Las apps de control parental fallan donde más duele: protegen de un susto, pero rompen la confianza. Eso es lo que concluye un reportaje de MIT Technology Review y lo que defiende la investigadora Pam Wisniewski, que lleva más de una década estudiando cómo se protege a los menores en internet.
El miedo es real: casi la mitad de los adolescentes de Estados Unidos dice haber sufrido acoso online, según Pew Research Center. El mercado del software de control parental movió 1.570 millones de dólares en 2025. La promesa es tentadora. La letra pequeña, no tanto.
Qué falla en las apps de control parental
Herramientas como Apple Screen Time, Google Family Link o Life360 permiten limitar pantallas, bloquear apps y compartir ubicación. Las apps de vigilancia de contenido, como Bark Technologies, van más lejos: escanean mensajes, fotos y correos en busca de señales de peligro. Bark asegura haber analizado 11.000 millones de mensajes de 7,5 millones de niños en 2025.
El problema no es que no funcionen del todo. A veces han evitado suicidios o tiroteos escolares. El problema es lo que rompen por el camino: según el análisis de más de 600.000 reseñas de apps, casi uno de cada cinco menores sintió que lo vigilaban o que perdía su privacidad.
Los padres castigan por falsas alarmas, los secretos salen antes de tiempo y la confianza se resiente. Un dato lo resume: alrededor de uno de cada diez menores dice que el monitoreo rompió la confianza con sus padres. Y uno de cada doce describe ansiedad. No son cifras menores.
La vigilancia puede evitar un susto hoy, pero deja a los menores sin la confianza que necesitan para contar lo que les pasa mañana.
De la vigilancia al acompañamiento
A Pam Wisniewski le sobran argumentos para pedir el giro. La investigadora del International Computer Science Institute defiende que la seguridad no significa eliminar todo riesgo, sino dar herramientas para reconocerlo y pedir ayuda. Es la diferencia entre la charla de abstinencia y la educación sexual.
Los limitadores de pantalla y los localizadores, reciben valoraciones positivas entre el 74% y el 78% de las veces. Las apps de escaneo de contenido, en cambio, se quedan en un 48%. Y los falsos positivos no ayudan: un padre australiano probó varias apps y asegura que el 99% de las alertas eran basura.
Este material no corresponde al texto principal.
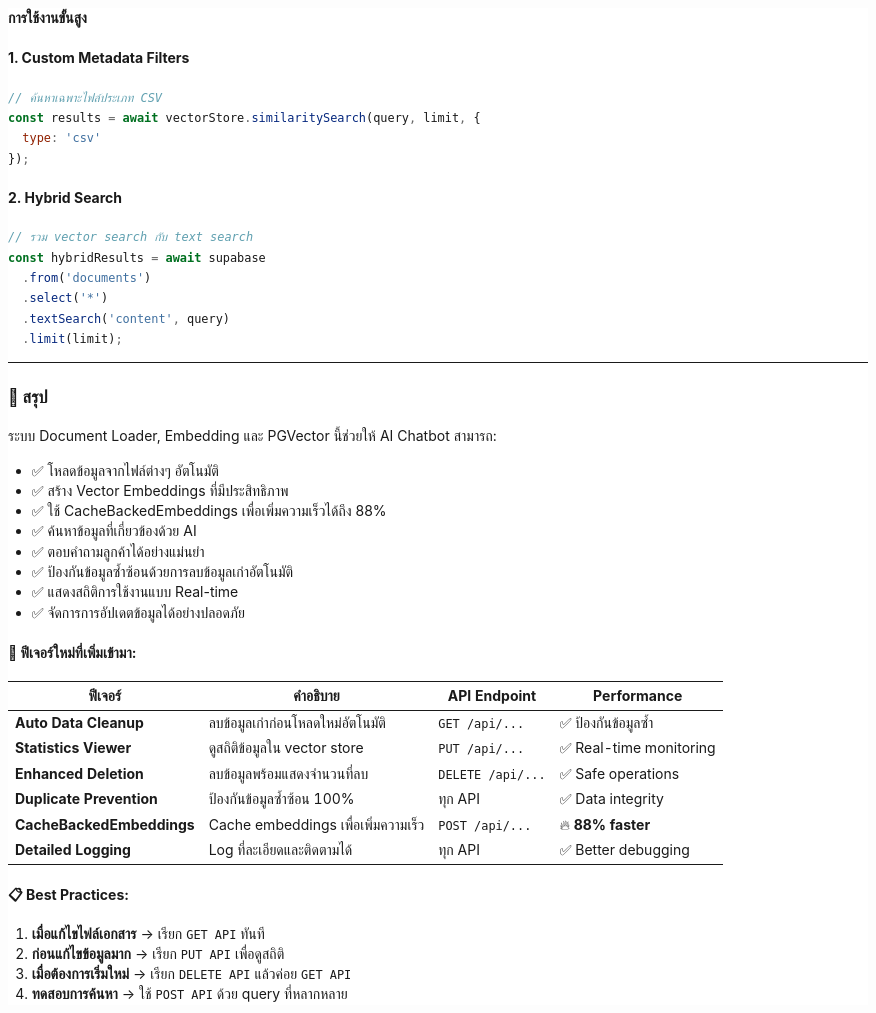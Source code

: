 #### การใช้งานขั้นสูง

#### 1. Custom Metadata Filters
```javascript
// ค้นหาเฉพาะไฟล์ประเภท CSV
const results = await vectorStore.similaritySearch(query, limit, {
  type: 'csv'
});
```

#### 2. Hybrid Search
```javascript
// รวม vector search กับ text search
const hybridResults = await supabase
  .from('documents')
  .select('*')
  .textSearch('content', query)
  .limit(limit);
```

---

### 🎉 สรุป

ระบบ Document Loader, Embedding และ PGVector นี้ช่วยให้ AI Chatbot สามารถ:

- ✅ โหลดข้อมูลจากไฟล์ต่างๆ อัตโนมัติ
- ✅ สร้าง Vector Embeddings ที่มีประสิทธิภาพ
- ✅ ใช้ CacheBackedEmbeddings เพื่อเพิ่มความเร็วได้ถึง 88%
- ✅ ค้นหาข้อมูลที่เกี่ยวข้องด้วย AI
- ✅ ตอบคำถามลูกค้าได้อย่างแม่นยำ
- ✅ ป้องกันข้อมูลซ้ำซ้อนด้วยการลบข้อมูลเก่าอัตโนมัติ
- ✅ แสดงสถิติการใช้งานแบบ Real-time
- ✅ จัดการการอัปเดตข้อมูลได้อย่างปลอดภัย

#### 🚀 **ฟีเจอร์ใหม่ที่เพิ่มเข้ามา:**

| ฟีเจอร์ | คำอธิบาย | API Endpoint | Performance |
|---------|----------|--------------|-------------|
| **Auto Data Cleanup** | ลบข้อมูลเก่าก่อนโหลดใหม่อัตโนมัติ | `GET /api/...` | ✅ ป้องกันข้อมูลซ้ำ |
| **Statistics Viewer** | ดูสถิติข้อมูลใน vector store | `PUT /api/...` | ✅ Real-time monitoring |
| **Enhanced Deletion** | ลบข้อมูลพร้อมแสดงจำนวนที่ลบ | `DELETE /api/...` | ✅ Safe operations |
| **Duplicate Prevention** | ป้องกันข้อมูลซ้ำซ้อน 100% | ทุก API | ✅ Data integrity |
| **CacheBackedEmbeddings** | Cache embeddings เพื่อเพิ่มความเร็ว | `POST /api/...` | 🔥 **88% faster** |
| **Detailed Logging** | Log ที่ละเอียดและติดตามได้ | ทุก API | ✅ Better debugging |

#### 📋 **Best Practices:**

1. **เมื่อแก้ไขไฟล์เอกสาร** → เรียก `GET API` ทันที
2. **ก่อนแก้ไขข้อมูลมาก** → เรียก `PUT API` เพื่อดูสถิติ
3. **เมื่อต้องการเริ่มใหม่** → เรียก `DELETE API` แล้วค่อย `GET API`
4. **ทดสอบการค้นหา** → ใช้ `POST API` ด้วย query ที่หลากหลาย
Hay casos peores. El reportaje recoge la historia de una joven de 19 años que a los 13 recibió su primer móvil con una app de vigilancia instalada por su madre. La app destapó una conversación sobre depresión y la reacción terminó en una paliza. Hoy no deja que ni su prometido toque su teléfono. No es la norma, pero el daño existe.
El precedente que explica por qué el giro llega tarde
El precedente está claro: llevamos años confiando en la vigilancia como única respuesta. En 2021, un estudio con datos del propio Bark concluyó que los estudiantes que acumulan varias alertas tienen más probabilidades de sufrir un episodio grave de autolesión. O sea, las banderas no siempre son ruido. Pero el propio sector asume que prefiere pasarse de alarmista. Wisniewski lleva una década pidiendo lo contrario: hay muchas maneras de saltarse los controles y al final lo que estas apps les dicen a los niños es que no confiamos en ellos. La alternativa es menos espiar y más acompañar: entrenar la resiliencia, crear canales de ayuda y obligar a las plataformas a construir entornos más seguros de base. La comparación con la educación sexual no es casual: prohibir y asustar no enseña a protegerse.
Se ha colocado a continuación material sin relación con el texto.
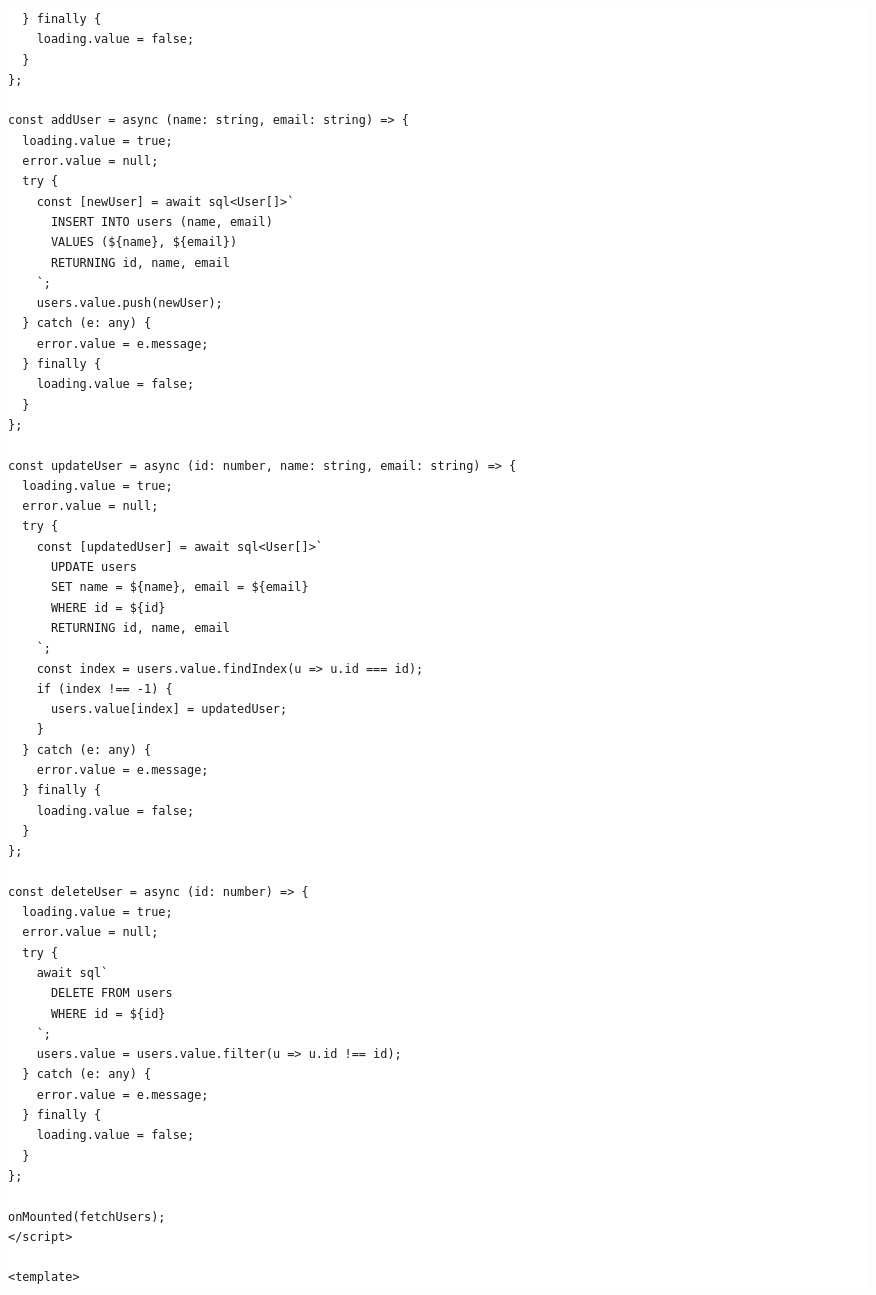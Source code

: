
 ```vue
  } finally {
    loading.value = false;
  }
};

const addUser = async (name: string, email: string) => {
  loading.value = true;
  error.value = null;
  try {
    const [newUser] = await sql<User[]>`
      INSERT INTO users (name, email)
      VALUES (${name}, ${email})
      RETURNING id, name, email
    `;
    users.value.push(newUser);
  } catch (e: any) {
    error.value = e.message;
  } finally {
    loading.value = false;
  }
};

const updateUser = async (id: number, name: string, email: string) => {
  loading.value = true;
  error.value = null;
  try {
    const [updatedUser] = await sql<User[]>`
      UPDATE users
      SET name = ${name}, email = ${email}
      WHERE id = ${id}
      RETURNING id, name, email
    `;
    const index = users.value.findIndex(u => u.id === id);
    if (index !== -1) {
      users.value[index] = updatedUser;
    }
  } catch (e: any) {
    error.value = e.message;
  } finally {
    loading.value = false;
  }
};

const deleteUser = async (id: number) => {
  loading.value = true;
  error.value = null;
  try {
    await sql`
      DELETE FROM users
      WHERE id = ${id}
    `;
    users.value = users.value.filter(u => u.id !== id);
  } catch (e: any) {
    error.value = e.message;
  } finally {
    loading.value = false;
  }
};

onMounted(fetchUsers);
</script>

<template>
```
Queda una pregunta en el aire: si las apps cambian de chip, ¿estarán los padres dispuestos a soltar el control? El negocio de la vigilancia crece con fuerza; la confianza no cotiza tan alto. Pero es justo lo que los expertos piden.
📱 El TL;DR (Too Long; Didn't Read)
- 👤 De quién hablamos: Pam Wisniewski y las apps de control parental.
- 📲 En qué red social ha pasado: No hay una red concreta: el debate está en la industria de las apps de control parental.
- 🔥 Por qué es viral: Porque destapa que vigilar no protege y rompe la confianza de los menores.